Multiple density graphs different groups (based on factor level) using plyr

Multiple density graphs different groups (based on factor level) using plyr - r

I am trying to output multiple density plot from a function, by dividing the dataframe into pieces such that separate density for each level of a factor for corresponding yvar.
set.seed(1234)
Aa = c(rnorm(40000, 50, 10))
Bb = c(rnorm(4000, 70, 10))
Cc = c(rnorm(400, 75, 10))
Dd = c(rnorm(40, 80, 10))
yvar = c(Aa, Bb, Cc, Dd)
gen <- c(rep("Aa", length(Aa)),rep("Bb", length(Bb)), rep("Cc", length(Cc)),
rep("Dd", length(Dd)))
mydf <- data.frame(gen, yvar)
minyvar <- min(yvar)
maxyvar <- max(yvar)
par(mfrow = c(length(levels(mydf$gen)),1))
plotdensity <- function (xf, minyvar, maxyvar){
plot(density(xf), xlim=c(minyvar, maxyvar), main = paste (names(xf),
"distribution", sep = ""))
dens <- density(xf)
x1 <- min(which(dens$x >= quantile(xf, .80)))
x2 <- max(which(dens$x < max(dens$x)))
with(dens, polygon(x=c(x[c(x1,x1:x2,x2)]), y= c(0, y[x1:x2], 0), col="blu4"))
abline(v= mean(xf), col = "black", lty = 1, lwd =2)
}
require(plyr)
ddply(mydf, .(mydf$gen), plotdensity, yvar, minyvar, maxyvar)
Error in .fun(piece, ...) : unused argument(s) (111.544494112914)
My specific expectation are each plot is named by name of level for example Aa, Bb, Cc, Dd
Arrangement of the graphs see the parameter set, so that we compare density changes and means. compact - Low space between the graphs.
Help appreciated.
Edits:
The following graphs are individually produced, although I want to develop a function that can be applicable to x level for a factor.

I see that #Andrie just beat me to most of this.

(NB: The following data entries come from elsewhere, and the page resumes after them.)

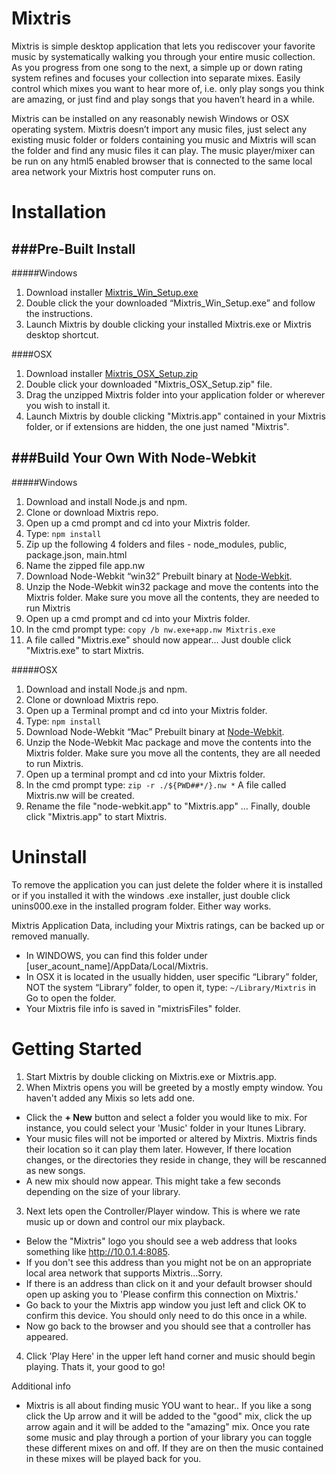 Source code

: Mixtris
=======

Mixtris is simple desktop application that lets you rediscover your favorite music by systematically walking you through your entire music collection.  As you progress from one song to the next, a simple up or down rating system refines and focuses your collection into separate mixes.  Easily control which mixes you want to hear more of, i.e. only play songs you think are amazing, or just find and play songs that you haven’t heard in a while.  

Mixtris can be installed on any reasonably newish Windows or OSX operating system.  Mixtris doesn’t import any music files, just select any existing music folder or folders containing you music and Mixtris will scan the folder and find any music files it can play.  The music player/mixer can be run on any html5 enabled browser that is connected to the same local area network your Mixtris host computer runs on.   

Installation
=======

###Pre-Built Install
------

#####Windows
 1. Download installer [Mixtris_Win_Setup.exe](https://s3.amazonaws.com/mixtris_release/Mixtris_Win_Setup.exe)
 2. Double click the your downloaded “Mixtris_Win_Setup.exe” and follow the instructions.
 3. Launch Mixtris by double clicking your installed Mixtris.exe or Mixtris desktop shortcut.

####OSX

 1. Download installer [Mixtris_OSX_Setup.zip](https://s3.amazonaws.com/mixtris_release/Mixtris_OSX_Setup.zip)
 2. Double click your downloaded "Mixtris_OSX_Setup.zip" file. 
 3. Drag the unzipped Mixtris folder into your application folder or wherever you wish to install it.
 4. Launch Mixtris by double clicking "Mixtris.app" contained in your Mixtris folder, or if extensions are hidden, the one just named "Mixtris".

###Build Your Own With Node-Webkit
------

#####Windows

 1. Download and install Node.js and npm.
 2. Clone or download Mixtris repo.
 3. Open up a cmd prompt and cd into your Mixtris folder.
 4. Type:
    `npm install`
 5. Zip up the following 4 folders and files - node_modules, public, package.json, main.html
 6. Name the zipped file app.nw
 7. Download Node-Webkit “win32” Prebuilt binary at [Node-Webkit](https://github.com/rogerwang/node-webkit).
 8. Unzip the Node-Webkit win32 package and move the contents into the Mixtris folder.  Make sure you move all the contents, they are needed to run Mixtris
 8. Open up a cmd prompt and cd into your Mixtris folder.
 9. In the cmd prompt type: `copy /b nw.exe+app.nw Mixtris.exe`
 10. A file called "Mixtris.exe" should now appear…  Just double click "Mixtris.exe" to start Mixtris.

#####OSX

 1. Download and install Node.js and npm.
 2. Clone or download Mixtris repo.
 3. Open up a Terminal prompt and cd into your Mixtris folder.
 4. Type: `npm install`
 5. Download Node-Webkit “Mac” Prebuilt binary at [Node-Webkit](https://github.com/rogerwang/node-webkit).
 6. Unzip the Node-Webkit Mac package and move the contents into the Mixtris folder.  Make sure you move all the contents, they are all needed to run Mixtris.
 7. Open up a terminal prompt and cd into your Mixtris folder.
 8. In the cmd prompt type: `zip -r ./${PWD##*/}.nw *`  A file called Mixtris.nw will be created.
 9. Rename the file "node-webkit.app" to "Mixtris.app" … Finally, double click "Mixtris.app" to start Mixtris.


Uninstall
=======
To remove the application you can just delete the folder where it is installed or if you installed it with the windows .exe installer, just double click unins000.exe in the installed program folder.  Either way works.

Mixtris Application Data, including your Mixtris ratings, can be backed up or removed manually.
* In WINDOWS, you can find this folder under [user\_acount\_name]/AppData/Local/Mixtris.  
* In OSX it is located in the usually hidden, user specific “Library” folder, NOT the system “Library” folder, to open it, type: `~/Library/Mixtris` in Go to open the folder.   
* Your Mixtris file info is saved in "mixtrisFiles" folder.


Getting Started
=======

1. Start Mixtris by double clicking on Mixtris.exe or Mixtris.app.
2. When Mixtris opens you will be greeted by a mostly empty window.  You haven't added any Mixis so lets add one.
  * Click the **+ New** button and select a folder you would like to mix.  For instance, you could select your 'Music' folder in your Itunes Library.
  * Your music files will not be imported or altered by Mixtris.  Mixtris finds their location so it can play them later.  However, If there location changes, or the directories they reside in change, they will be rescanned as new songs. 
  * A new mix should now appear.  This might take a few seconds depending on the size of your library.
3. Next lets open the Controller/Player window.  This is where we rate music up or down and control our mix playback.
  * Below the "Mixtris" logo you should see a web address that looks something like http://10.0.1.4:8085.
  * If you don't see this address than you might not be on an appropriate local area network that supports Mixtris...Sorry.
  * If there is an address than click on it and your default browser should open up asking you to 'Please confirm this connection on Mixtris.'  
  * Go back to your the Mixtris app window you just left and click OK to confirm this device.  You should only need to do this once in a while.
  * Now go back to the browser and you should see that a controller has appeared.
4. Click 'Play Here' in the upper left hand corner and music should begin playing.  Thats it, your good to go!

Additional info
  * Mixtris is all about finding music YOU want to hear..  If you like a song click the Up arrow and it will be added to the "good" mix, click the up arrow again and it will be added to the "amazing" mix.  Once you rate some music and play through a portion of your library you can toggle these different mixes on and off.  If they are on then the music contained in these mixes will be played back for you.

I'm still going to post my answer, since filling only certain quantiles of the distribution requires a slightly different approach.
set.seed(1234)
Aa = c(rnorm(40000, 50, 10))
Bb = c(rnorm(4000, 70, 10))
Cc = c(rnorm(400, 75, 10))
Dd = c(rnorm(40, 80, 10))
yvar = c(Aa, Bb, Cc, Dd)
gen <- c(rep("Aa", length(Aa)),rep("Bb", length(Bb)), rep("Cc", length(Cc)),
rep("Dd", length(Dd)))
mydf <- data.frame(grp = gen,x = c(Aa,Bb,Cc,Dd))
#Calculate the densities and an indicator for the desire quantile
# for later use in subsetting
mydf <- ddply(mydf,.(grp),.fun = function(x){
tmp <- density(x$x)
x1 <- tmp$x
y1 <- tmp$y
q80 <- x1 >= quantile(x$x,0.8)
data.frame(x=x1,y=y1,q80=q80)
})
#Separate data frame for the means
mydfMean <- ddply(mydf,.(grp),summarise,mn = mean(x))
ggplot(mydf,aes(x = x)) +
facet_wrap(~grp) +
geom_line(aes(y = y)) +
geom_ribbon(data = subset(mydf,q80),aes(ymax = y),ymin = 0, fill = "black") +
geom_vline(data = mydfMean,aes(xintercept = mn),colour = "black")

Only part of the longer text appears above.